Data shown below:

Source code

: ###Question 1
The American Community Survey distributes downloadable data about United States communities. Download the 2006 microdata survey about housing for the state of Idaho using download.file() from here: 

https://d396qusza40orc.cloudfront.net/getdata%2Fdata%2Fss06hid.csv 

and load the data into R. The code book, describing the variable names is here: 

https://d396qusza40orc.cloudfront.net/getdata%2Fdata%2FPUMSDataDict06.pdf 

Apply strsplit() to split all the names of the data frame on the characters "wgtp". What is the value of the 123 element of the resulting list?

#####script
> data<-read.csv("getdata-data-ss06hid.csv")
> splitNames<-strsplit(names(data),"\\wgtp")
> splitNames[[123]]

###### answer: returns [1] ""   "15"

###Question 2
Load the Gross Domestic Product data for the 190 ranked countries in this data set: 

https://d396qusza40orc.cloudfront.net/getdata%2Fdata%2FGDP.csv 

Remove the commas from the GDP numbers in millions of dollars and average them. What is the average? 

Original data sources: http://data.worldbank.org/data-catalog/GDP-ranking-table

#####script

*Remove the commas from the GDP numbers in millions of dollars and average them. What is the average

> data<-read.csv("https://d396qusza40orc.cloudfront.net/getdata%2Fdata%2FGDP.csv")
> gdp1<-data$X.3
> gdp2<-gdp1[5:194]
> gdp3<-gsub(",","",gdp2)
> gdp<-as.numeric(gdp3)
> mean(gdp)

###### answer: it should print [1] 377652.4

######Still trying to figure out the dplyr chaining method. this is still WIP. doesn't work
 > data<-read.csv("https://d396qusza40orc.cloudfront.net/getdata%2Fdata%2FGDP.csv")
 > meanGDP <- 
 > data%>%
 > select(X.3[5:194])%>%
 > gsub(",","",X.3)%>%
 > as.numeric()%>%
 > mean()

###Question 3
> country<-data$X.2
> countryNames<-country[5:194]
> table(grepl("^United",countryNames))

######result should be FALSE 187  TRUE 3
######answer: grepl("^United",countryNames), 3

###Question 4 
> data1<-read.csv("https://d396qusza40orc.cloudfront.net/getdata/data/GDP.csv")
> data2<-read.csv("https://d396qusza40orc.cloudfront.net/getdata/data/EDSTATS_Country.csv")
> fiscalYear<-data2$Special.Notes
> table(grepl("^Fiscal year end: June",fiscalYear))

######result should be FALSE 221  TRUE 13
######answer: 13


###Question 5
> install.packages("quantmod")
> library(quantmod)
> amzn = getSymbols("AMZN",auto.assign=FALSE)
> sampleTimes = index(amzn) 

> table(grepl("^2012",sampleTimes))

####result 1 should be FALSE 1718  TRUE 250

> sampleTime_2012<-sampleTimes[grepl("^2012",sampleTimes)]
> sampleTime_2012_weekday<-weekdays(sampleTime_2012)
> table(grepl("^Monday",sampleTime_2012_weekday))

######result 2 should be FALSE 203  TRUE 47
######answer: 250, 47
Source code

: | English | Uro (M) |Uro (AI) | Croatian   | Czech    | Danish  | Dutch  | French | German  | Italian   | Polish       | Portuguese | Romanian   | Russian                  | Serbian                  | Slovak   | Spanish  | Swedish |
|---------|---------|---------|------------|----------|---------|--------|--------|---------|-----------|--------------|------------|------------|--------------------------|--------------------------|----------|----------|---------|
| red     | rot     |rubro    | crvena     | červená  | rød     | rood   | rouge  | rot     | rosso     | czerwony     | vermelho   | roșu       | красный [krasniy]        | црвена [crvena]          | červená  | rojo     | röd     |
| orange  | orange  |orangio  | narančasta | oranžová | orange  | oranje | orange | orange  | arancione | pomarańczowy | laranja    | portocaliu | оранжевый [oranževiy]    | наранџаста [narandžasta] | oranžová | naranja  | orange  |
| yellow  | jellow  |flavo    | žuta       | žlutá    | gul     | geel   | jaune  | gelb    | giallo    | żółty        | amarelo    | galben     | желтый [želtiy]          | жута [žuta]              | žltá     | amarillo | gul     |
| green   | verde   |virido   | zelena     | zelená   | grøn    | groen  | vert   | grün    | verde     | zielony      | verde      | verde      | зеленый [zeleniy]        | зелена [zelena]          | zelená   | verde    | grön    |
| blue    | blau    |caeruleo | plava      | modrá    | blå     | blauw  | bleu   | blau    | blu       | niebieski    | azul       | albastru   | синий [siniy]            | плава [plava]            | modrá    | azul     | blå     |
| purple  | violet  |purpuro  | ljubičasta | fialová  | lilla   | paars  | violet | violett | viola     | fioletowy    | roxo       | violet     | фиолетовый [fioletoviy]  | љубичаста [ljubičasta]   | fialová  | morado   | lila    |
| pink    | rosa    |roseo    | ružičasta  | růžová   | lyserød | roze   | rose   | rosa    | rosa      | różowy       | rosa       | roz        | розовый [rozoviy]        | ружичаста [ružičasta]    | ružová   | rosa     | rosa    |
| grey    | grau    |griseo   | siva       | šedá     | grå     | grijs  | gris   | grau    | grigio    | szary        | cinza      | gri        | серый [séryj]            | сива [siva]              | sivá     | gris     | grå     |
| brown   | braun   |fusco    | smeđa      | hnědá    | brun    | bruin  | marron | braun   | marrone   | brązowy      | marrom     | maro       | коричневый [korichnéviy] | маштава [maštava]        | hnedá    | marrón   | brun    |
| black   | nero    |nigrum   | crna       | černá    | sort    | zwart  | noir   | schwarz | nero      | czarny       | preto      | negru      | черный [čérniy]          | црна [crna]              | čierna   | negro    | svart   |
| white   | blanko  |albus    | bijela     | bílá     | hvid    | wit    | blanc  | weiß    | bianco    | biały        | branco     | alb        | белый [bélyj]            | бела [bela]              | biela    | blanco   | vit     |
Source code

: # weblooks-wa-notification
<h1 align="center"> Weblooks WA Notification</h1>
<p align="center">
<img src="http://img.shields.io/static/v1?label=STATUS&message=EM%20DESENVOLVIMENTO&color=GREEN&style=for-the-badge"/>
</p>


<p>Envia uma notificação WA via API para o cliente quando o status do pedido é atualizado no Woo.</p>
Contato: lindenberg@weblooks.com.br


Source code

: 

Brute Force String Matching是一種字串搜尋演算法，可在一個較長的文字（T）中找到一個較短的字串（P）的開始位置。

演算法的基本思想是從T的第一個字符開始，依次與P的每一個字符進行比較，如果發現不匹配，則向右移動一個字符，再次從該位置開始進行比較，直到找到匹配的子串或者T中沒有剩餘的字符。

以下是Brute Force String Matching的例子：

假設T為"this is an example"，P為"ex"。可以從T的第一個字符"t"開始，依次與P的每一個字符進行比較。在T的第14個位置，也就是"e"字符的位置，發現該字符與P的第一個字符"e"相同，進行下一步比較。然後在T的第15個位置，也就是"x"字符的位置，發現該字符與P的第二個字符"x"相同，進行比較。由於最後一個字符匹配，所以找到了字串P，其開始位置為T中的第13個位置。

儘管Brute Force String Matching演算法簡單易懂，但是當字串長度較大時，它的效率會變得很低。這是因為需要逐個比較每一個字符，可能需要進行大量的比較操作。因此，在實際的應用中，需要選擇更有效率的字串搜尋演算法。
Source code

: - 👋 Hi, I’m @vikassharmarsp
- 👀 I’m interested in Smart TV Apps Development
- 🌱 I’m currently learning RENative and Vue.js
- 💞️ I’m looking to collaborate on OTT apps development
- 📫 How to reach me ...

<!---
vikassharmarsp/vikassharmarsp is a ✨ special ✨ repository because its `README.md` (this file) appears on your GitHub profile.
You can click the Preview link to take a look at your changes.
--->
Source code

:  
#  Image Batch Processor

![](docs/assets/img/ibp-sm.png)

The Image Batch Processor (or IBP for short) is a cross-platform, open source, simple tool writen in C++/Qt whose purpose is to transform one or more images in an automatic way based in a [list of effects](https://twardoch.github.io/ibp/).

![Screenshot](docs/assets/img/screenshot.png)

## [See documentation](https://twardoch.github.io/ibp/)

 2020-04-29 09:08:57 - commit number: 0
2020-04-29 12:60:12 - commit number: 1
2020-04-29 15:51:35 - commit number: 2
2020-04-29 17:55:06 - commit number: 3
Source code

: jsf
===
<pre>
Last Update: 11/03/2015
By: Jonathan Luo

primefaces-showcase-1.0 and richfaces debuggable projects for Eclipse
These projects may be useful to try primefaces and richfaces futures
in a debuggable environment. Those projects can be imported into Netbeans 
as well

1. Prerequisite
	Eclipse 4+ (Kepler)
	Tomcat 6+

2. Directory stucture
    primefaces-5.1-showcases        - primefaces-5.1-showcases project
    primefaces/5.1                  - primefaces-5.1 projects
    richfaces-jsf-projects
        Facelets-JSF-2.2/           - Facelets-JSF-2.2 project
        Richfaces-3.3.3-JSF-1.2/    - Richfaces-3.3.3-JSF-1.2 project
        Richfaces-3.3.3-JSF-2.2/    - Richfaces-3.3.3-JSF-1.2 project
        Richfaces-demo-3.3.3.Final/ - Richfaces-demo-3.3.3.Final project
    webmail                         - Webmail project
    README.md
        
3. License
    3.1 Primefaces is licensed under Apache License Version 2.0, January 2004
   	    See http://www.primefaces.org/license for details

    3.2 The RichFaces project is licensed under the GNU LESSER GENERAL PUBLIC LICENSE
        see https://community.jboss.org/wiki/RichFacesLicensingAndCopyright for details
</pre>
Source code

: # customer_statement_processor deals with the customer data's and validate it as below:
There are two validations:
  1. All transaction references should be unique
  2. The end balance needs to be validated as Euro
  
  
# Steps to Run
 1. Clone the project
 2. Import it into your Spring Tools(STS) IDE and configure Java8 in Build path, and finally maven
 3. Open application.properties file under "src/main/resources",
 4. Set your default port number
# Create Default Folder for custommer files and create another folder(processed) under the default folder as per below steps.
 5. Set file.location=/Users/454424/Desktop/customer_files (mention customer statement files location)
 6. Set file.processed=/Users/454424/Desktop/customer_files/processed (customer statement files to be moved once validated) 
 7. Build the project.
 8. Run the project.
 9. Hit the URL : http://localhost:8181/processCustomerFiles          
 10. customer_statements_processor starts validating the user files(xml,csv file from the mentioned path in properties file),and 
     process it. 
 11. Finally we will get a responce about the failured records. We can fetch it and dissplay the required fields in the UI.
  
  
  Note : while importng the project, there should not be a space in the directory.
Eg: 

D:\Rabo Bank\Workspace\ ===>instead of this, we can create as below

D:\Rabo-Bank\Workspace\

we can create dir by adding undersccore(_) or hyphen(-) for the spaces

End of Data shown.

Problem statement
How many lines of the listing include the string "wgtp"? Give only the number.

Written response
2